+++ Available data +++
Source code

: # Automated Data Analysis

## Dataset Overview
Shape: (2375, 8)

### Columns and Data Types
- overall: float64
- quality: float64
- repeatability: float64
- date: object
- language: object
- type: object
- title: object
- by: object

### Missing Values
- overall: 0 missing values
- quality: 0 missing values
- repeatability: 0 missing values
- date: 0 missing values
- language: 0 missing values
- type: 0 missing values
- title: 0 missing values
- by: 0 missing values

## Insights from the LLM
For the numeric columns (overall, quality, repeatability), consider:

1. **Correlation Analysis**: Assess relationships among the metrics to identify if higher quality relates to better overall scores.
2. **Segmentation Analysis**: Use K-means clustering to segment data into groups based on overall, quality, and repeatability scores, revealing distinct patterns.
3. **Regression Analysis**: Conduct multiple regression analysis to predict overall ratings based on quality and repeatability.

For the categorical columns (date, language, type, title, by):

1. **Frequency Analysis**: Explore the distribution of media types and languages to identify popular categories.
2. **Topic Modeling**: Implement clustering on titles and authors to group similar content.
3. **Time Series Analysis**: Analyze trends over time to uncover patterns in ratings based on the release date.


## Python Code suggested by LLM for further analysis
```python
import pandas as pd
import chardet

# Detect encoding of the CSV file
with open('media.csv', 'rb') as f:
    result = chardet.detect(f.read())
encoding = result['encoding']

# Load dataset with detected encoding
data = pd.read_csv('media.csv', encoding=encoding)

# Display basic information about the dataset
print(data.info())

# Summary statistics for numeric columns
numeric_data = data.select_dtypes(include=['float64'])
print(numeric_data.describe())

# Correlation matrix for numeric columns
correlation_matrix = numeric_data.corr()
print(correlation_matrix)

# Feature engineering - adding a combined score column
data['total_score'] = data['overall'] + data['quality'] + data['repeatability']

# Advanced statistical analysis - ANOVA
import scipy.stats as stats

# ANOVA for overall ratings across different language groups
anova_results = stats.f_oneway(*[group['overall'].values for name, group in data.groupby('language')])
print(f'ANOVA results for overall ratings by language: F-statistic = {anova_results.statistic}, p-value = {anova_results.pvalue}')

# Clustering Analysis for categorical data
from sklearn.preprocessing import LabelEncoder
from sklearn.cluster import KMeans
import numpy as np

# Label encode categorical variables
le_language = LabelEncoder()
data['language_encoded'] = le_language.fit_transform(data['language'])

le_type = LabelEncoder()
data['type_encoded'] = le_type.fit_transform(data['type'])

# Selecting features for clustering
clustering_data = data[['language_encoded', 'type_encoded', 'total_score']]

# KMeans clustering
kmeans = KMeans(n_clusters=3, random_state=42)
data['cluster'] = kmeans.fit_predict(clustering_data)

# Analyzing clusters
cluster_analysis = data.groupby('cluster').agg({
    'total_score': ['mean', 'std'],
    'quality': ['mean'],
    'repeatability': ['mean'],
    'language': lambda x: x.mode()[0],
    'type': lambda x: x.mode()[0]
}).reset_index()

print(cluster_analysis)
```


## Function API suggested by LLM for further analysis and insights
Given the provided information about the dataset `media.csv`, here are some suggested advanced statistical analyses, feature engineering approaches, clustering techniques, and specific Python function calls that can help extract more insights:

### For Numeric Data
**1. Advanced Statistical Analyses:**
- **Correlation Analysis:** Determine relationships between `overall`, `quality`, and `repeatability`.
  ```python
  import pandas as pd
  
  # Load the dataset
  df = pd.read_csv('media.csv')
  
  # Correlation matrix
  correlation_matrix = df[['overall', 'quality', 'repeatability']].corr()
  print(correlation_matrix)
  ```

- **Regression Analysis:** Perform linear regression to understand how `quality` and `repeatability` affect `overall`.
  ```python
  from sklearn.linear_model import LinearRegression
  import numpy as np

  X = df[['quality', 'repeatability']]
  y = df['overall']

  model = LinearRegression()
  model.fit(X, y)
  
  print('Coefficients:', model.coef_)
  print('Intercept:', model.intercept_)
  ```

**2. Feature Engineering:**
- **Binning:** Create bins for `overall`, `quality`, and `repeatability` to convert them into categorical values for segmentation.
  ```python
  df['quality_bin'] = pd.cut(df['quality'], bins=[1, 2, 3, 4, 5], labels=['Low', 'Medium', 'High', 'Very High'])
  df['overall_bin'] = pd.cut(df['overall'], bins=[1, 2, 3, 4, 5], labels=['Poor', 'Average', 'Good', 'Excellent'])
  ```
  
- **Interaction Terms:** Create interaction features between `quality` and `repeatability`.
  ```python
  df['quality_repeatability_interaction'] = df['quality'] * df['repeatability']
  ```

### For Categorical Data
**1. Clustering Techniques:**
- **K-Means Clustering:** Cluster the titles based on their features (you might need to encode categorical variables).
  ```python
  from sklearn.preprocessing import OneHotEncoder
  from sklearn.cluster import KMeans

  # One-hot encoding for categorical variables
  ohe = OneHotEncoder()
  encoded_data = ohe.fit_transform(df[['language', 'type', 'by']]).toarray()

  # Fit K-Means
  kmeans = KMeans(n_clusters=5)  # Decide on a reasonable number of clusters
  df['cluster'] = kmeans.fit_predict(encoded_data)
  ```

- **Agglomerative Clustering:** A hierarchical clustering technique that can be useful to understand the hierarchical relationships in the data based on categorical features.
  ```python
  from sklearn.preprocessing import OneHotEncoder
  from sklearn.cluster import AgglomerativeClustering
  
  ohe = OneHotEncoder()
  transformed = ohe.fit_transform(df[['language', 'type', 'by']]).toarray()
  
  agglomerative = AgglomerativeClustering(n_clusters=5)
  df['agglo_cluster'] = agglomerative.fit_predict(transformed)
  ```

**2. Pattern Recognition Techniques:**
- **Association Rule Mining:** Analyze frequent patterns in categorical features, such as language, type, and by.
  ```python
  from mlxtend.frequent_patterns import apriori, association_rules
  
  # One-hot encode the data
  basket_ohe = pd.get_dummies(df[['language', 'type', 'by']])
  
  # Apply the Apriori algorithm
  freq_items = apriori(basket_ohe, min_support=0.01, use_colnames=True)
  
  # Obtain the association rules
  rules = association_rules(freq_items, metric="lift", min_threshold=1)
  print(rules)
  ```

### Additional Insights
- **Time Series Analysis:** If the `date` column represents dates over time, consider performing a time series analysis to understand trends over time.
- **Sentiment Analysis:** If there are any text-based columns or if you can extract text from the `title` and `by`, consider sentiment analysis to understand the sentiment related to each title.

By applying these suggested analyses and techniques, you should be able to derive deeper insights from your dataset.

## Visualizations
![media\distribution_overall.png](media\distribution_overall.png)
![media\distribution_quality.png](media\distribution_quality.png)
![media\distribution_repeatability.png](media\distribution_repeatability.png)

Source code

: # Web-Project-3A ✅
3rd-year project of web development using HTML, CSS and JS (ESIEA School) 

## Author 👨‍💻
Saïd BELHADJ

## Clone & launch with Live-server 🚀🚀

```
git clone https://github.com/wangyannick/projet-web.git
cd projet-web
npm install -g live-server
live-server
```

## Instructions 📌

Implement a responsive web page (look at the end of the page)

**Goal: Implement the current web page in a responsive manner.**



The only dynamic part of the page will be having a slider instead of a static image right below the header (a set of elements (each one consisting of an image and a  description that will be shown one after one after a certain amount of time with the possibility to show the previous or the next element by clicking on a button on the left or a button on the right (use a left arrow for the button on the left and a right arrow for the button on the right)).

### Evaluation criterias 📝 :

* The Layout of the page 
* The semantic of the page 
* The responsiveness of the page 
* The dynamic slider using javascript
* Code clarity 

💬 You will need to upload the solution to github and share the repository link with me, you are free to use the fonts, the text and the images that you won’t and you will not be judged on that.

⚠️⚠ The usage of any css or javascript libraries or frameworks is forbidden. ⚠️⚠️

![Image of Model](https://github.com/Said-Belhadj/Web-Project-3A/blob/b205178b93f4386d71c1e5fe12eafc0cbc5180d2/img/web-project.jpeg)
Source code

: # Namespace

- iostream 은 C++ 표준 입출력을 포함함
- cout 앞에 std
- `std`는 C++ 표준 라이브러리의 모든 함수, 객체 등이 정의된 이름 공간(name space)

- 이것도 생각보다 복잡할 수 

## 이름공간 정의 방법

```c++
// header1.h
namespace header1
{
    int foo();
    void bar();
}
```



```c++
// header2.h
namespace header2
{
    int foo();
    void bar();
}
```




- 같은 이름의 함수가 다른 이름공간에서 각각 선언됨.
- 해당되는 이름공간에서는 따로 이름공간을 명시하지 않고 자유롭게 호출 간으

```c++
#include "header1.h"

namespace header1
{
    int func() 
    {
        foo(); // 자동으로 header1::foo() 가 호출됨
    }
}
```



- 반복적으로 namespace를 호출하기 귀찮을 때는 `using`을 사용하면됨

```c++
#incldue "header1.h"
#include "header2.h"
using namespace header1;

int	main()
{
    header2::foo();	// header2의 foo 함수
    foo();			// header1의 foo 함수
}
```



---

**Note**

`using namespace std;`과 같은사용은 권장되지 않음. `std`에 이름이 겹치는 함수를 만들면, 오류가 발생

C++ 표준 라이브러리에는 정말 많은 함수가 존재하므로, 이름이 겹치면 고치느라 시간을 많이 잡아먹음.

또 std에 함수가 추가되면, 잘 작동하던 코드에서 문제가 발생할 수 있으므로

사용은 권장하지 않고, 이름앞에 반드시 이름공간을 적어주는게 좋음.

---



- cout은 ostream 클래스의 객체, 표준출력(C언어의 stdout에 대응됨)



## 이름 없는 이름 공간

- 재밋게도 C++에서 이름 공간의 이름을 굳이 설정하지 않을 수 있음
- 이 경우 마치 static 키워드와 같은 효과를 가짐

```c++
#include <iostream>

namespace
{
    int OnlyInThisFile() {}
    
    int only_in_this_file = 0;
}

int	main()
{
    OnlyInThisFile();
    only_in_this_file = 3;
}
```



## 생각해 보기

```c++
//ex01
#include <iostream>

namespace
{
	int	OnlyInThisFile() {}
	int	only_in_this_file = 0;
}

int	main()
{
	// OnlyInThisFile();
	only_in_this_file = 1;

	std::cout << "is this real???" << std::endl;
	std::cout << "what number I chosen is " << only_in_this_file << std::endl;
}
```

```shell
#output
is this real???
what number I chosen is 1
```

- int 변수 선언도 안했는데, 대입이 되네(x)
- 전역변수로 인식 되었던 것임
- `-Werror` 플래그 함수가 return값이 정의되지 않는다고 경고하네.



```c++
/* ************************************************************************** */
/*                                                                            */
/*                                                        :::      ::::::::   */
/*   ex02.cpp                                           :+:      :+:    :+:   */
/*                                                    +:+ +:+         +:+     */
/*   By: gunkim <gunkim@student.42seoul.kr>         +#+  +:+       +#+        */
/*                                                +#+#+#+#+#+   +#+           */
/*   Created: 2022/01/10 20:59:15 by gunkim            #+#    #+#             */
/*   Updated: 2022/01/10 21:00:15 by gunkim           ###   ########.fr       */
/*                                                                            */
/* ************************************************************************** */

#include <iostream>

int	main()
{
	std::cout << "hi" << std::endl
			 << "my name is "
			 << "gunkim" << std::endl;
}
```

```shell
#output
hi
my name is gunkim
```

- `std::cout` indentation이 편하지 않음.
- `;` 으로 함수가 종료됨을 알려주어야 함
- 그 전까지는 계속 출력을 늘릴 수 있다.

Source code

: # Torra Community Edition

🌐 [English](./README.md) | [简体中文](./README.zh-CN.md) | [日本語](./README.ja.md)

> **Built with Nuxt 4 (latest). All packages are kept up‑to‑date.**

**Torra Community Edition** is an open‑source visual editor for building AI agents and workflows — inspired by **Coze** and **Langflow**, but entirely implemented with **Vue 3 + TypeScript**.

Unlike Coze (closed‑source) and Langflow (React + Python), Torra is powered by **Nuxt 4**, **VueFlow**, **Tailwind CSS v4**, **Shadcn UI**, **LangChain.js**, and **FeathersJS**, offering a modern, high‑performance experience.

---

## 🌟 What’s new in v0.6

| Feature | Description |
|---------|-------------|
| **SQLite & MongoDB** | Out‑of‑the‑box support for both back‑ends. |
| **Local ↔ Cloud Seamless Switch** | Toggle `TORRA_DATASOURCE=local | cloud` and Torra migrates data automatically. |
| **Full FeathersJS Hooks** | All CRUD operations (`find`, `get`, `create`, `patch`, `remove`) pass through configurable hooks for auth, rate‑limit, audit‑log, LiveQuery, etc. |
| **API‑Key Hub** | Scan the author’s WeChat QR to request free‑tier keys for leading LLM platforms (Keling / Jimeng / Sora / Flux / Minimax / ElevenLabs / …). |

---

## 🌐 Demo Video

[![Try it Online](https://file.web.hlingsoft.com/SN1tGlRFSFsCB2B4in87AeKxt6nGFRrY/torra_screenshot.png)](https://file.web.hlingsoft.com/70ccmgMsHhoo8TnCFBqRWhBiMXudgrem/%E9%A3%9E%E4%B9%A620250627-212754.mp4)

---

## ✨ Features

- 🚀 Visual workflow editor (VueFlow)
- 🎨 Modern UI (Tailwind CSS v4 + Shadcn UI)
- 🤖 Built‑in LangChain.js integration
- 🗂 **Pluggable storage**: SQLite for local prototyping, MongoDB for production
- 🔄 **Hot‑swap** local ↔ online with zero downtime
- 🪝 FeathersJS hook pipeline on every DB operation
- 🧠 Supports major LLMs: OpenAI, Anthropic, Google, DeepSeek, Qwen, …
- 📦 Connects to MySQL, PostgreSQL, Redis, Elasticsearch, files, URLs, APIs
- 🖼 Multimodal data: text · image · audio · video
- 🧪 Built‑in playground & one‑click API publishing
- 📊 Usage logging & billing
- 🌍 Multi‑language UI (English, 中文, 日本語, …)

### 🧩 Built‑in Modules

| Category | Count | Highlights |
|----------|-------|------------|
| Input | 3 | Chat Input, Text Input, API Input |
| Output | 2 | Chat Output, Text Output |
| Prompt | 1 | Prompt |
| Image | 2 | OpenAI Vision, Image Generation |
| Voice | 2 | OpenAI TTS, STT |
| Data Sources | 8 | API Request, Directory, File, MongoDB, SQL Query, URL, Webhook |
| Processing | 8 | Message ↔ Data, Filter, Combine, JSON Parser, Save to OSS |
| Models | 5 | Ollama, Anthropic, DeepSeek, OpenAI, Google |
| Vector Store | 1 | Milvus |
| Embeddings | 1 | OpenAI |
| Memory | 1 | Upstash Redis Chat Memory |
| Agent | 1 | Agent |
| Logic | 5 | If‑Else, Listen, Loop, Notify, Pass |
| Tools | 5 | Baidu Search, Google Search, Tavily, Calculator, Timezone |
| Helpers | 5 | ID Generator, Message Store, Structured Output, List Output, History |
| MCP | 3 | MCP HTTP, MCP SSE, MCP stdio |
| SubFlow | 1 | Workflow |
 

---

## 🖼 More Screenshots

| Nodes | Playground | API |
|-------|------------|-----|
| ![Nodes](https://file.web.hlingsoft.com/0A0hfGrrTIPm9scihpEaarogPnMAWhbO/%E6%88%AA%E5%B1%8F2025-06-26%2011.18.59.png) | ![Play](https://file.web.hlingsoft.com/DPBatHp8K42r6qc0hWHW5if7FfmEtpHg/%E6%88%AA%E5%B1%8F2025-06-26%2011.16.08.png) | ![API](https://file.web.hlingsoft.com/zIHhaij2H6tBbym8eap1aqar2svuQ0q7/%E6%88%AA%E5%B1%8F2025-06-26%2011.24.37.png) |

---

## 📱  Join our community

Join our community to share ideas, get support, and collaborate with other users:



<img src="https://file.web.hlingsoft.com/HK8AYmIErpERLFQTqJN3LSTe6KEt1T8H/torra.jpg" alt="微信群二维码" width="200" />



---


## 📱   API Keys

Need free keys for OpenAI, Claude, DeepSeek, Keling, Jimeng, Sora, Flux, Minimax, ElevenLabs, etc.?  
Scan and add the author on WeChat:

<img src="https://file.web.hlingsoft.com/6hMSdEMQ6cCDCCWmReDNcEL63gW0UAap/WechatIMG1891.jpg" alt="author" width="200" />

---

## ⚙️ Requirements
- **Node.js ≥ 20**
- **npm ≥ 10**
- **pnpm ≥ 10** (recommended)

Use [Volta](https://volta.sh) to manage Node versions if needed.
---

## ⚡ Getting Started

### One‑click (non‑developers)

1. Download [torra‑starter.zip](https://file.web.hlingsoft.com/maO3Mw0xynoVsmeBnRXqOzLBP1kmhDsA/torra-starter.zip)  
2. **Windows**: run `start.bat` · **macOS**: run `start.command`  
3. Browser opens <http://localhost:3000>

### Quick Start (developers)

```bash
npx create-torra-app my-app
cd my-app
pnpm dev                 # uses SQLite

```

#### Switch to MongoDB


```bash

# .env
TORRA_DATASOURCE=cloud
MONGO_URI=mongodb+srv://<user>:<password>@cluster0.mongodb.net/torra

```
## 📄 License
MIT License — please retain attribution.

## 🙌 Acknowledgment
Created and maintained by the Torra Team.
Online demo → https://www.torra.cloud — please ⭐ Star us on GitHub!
+++
__What you have to do__
Return all lines from the data that include the string "groupby".

__Written reply__
anova_results = stats.f_oneway(*[group['overall'].values for name, group in data.groupby('language')])
cluster_analysis = data.groupby('cluster').agg({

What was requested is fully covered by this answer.